The risk measurement agency Fitch has applied today a massive lowering the rating of the long-term debt of 18 Spanish banks, after yesterday slashed in two steps of the two largest groups, BBVA and Santander.
In a note, the company justified its decision on the lowering of the rating itself from Spain last week, and the possible deterioration of the credit portfolio of some banks if the economic situation worsens.
“It is particularly true for those banks whose loan portfolio is heavily exposed to construction and real estate, and those with a low capital base,” he noted Fitch in a statement.
With widespread cuts, long-term debt of Banco Popular, the group BMN, Liberbank, the Bank Castilla La Mancha, Unicaja and Cajamar are left with an approved low, accessible in the “junk bond” (BBB-).
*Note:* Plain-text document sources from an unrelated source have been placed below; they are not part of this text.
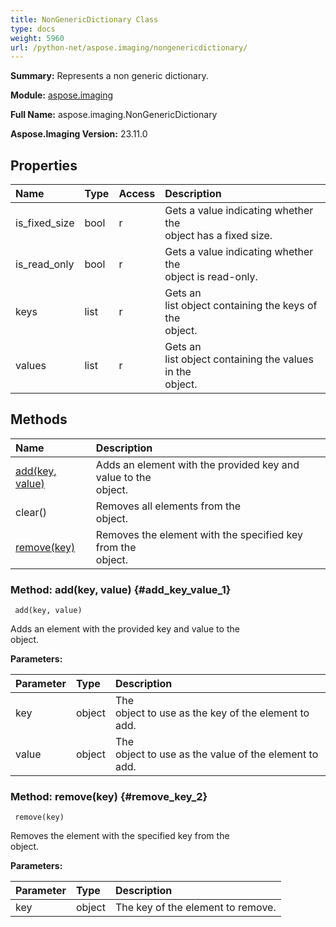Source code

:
 ```yaml
---
title: NonGenericDictionary Class
type: docs
weight: 5960
url: /python-net/aspose.imaging/nongenericdictionary/
---
```


**Summary:** Represents a non generic dictionary.

**Module:** [aspose.imaging](/imaging/python-net/aspose.imaging/)

**Full Name:** aspose.imaging.NonGenericDictionary

**Aspose.Imaging Version:** 23.11.0

## **Properties**
| **Name** | **Type** | **Access** | **Description** |
| :- | :- | :- | :- |
| is_fixed_size | bool | r | Gets a value indicating whether the <br/>             object has a fixed size. |
| is_read_only | bool | r | Gets a value indicating whether the <br/>             object is read-only. |
| keys | list | r | Gets an <br/>            list object containing the keys of the <br/>             object. |
| values | list | r | Gets an <br/>            list object containing the values in the <br/>             object. |
## **Methods**
| **Name** | **Description** |
| :- | :- |
| [add(key, value)](#add_key_value_1) | Adds an element with the provided key and value to the <br/>             object. |
| clear() | Removes all elements from the <br/>             object. |
| [remove(key)](#remove_key_2) | Removes the element with the specified key from the <br/>             object. |


### Method: add(key, value) {#add_key_value_1}


```
 add(key, value) 
```

Adds an element with the provided key and value to the <br/>             object.

**Parameters:**

| Parameter | Type | Description |
| :- | :- | :- |
| key | object | The <br/>            object to use as the key of the element to add. |
| value | object | The <br/>            object to use as the value of the element to add. |

### Method: remove(key) {#remove_key_2}


```
 remove(key) 
```

Removes the element with the specified key from the <br/>             object.

**Parameters:**

| Parameter | Type | Description |
| :- | :- | :- |
| key | object | The key of the element to remove. |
Of this group, the entity Unicaja stop is worse, since Fitch’s downgrade of three steps, followed by Liberbank, the Bank and Cajamar Castilla La Mancha, with two steps, and to a lesser extent the People and BMN group, with a notch.
The People’s Bank rating remains negative outlook, Fitch is threatening to cut back BMN notes, and the Bank Liberbank Castilla La Mancha, as the three entities are under surveillance.
With a pass, BBB, similar to the classification of long-term debt of the Kingdom of Spain Plaza, stay CaixaBank and La Caixa, Civic Banking, Bankia, Banco Sabadell and Banco Guipuzcoano, the ECSC, the Cooperative Bank, BBK and Bank KutxaBank CajaSur, Caja, and the Iberian cooperative group.
Of these entities, who are most cut by Fitch, two steps have been CaixaBank and La Caixa, KutxaBank CajaSur Bank and BBK.